Innocent until proven guilty is the way I see it and it is the way of our Republic.
0 Replies
 
Larry434
 
  1  
Reply Thu 7 Oct, 2004 01:15 pm
Dookiestix wrote:
Larry434 seems to represent the white, heterosexual conservative Republican who is more concerned with a Democratic President lying about a BJ than a neoconservative Republican President lying about this war.
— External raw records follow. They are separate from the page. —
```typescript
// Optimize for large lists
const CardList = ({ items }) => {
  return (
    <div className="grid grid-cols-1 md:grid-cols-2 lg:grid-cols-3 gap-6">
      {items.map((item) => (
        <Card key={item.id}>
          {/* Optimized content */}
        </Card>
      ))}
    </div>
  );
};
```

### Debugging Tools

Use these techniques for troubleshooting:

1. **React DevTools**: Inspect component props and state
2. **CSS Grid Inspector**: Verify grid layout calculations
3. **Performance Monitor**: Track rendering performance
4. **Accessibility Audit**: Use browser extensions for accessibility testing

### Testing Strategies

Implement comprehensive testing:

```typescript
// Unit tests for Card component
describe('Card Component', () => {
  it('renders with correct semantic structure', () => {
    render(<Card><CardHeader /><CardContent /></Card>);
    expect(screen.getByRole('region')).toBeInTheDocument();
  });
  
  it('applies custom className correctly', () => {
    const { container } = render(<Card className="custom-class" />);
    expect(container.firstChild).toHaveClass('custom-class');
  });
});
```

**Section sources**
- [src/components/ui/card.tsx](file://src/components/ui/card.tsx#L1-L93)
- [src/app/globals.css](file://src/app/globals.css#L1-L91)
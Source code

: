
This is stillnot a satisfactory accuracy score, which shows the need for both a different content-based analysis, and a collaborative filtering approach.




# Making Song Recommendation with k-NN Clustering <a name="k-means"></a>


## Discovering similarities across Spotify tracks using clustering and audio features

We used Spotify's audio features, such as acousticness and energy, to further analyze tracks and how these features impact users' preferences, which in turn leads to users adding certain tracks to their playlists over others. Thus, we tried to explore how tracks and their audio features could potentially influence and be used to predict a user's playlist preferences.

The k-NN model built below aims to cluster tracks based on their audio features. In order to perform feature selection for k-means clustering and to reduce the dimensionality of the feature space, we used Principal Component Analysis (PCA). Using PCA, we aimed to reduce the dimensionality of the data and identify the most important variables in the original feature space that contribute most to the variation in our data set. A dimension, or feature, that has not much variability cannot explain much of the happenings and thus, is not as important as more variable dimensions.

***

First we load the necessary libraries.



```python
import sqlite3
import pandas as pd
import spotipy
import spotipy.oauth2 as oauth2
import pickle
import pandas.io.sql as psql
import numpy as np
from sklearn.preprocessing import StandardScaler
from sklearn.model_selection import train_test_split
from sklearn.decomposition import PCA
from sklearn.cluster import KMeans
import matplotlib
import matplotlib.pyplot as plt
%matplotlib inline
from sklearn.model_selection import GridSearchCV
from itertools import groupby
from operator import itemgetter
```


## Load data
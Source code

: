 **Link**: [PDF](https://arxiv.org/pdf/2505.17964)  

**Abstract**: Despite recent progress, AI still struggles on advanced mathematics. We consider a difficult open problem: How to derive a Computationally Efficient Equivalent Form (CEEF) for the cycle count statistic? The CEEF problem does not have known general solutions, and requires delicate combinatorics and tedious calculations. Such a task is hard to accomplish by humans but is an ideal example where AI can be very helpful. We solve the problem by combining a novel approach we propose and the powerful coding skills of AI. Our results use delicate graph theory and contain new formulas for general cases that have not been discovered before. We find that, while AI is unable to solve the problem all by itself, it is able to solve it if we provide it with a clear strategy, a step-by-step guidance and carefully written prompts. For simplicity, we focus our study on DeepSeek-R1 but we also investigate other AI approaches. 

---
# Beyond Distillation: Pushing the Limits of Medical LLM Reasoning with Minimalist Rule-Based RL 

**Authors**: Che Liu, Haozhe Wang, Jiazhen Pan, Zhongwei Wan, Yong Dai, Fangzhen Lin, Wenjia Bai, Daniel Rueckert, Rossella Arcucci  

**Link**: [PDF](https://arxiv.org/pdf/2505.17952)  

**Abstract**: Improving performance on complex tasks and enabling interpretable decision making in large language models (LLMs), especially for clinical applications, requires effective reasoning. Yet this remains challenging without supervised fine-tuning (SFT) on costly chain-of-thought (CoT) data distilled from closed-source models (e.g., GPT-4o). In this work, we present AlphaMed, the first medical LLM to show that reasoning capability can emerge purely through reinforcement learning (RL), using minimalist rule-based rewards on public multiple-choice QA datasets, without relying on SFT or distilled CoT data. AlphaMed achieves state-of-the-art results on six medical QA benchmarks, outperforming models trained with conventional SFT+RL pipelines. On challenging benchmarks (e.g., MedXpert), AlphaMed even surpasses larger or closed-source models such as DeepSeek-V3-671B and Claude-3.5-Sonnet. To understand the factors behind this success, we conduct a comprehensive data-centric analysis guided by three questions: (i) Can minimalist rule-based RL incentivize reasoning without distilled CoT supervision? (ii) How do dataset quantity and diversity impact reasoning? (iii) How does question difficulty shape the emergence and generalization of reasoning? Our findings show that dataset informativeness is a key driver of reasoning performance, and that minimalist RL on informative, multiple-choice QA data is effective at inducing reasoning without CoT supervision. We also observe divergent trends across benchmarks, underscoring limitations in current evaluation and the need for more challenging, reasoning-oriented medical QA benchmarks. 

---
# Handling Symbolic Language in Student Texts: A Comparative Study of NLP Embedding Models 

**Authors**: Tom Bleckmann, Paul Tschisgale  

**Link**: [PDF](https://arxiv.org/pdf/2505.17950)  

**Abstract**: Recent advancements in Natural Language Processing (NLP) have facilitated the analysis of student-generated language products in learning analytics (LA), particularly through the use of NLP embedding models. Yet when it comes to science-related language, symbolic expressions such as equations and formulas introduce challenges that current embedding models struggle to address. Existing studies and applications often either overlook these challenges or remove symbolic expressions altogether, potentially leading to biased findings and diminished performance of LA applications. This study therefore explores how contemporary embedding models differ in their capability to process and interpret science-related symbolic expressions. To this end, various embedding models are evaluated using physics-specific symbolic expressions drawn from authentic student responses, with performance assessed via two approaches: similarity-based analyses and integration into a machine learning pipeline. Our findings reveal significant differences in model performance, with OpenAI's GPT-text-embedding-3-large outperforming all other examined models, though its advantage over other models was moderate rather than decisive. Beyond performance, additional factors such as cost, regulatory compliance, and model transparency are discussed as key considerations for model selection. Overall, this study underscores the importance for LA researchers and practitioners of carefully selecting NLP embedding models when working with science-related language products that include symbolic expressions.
Why do you introduce race?
0 Replies
 
Larry434
 
  1  
Reply Thu 7 Oct, 2004 01:16 pm
Cycloptichorn wrote:
You certainly seem to think that the current admin's lies are paltry. What is the difference?

Cycloptichorn


Haven't said that. I have questioned some of the allegations of lies by this administration, however.
0 Replies
 
au1929
 
  1  
Reply Thu 7 Oct, 2004 01:16 pm
How anyone can equate the lies that Clinton told to the lies that Bush told is beyond imagination.
How many people were killed as a result of Clinton's lies? How much treasury was spent?
Personally I would not give a damn if the entire White House staff lined up to give Clinton a blow job as long as he did the job he was elected to do. And the only thing he found hard was keeping it hard.
Bush through his lies and deceit has killed thousands, both Americans and Iraqi's and wasted untold billions that could have been used to finance many worthwhile and sorely needed projects. There are lies and there are LIES
0 Replies
 
Larry434
 
  1  
Reply Thu 7 Oct, 2004 01:19 pm
au1929 wrote:
How anyone can equate the lies that Clinton told to the lies that Bush told is beyond imagination.
How many people were killed as a result of Clinton's lies? How much treasury was spent?
Personally I would not give a damn if the entire White House staff lined up to give Clinton a blow job as long as he did the job he was elected to do. And the only thing he found hard was keeping it hard.
Bush through his lies and deceit has killed thousands, both Americans and Iraqi's and wasted untold billions that could have been used to finance many worthwhile and sorely needed projects. There are lies and there are LIES


Can't make that comparison yet. When Bush's alleged lies are proven, or admitted, as Clinton's were, then we can make a comparison of the onerousness of the two.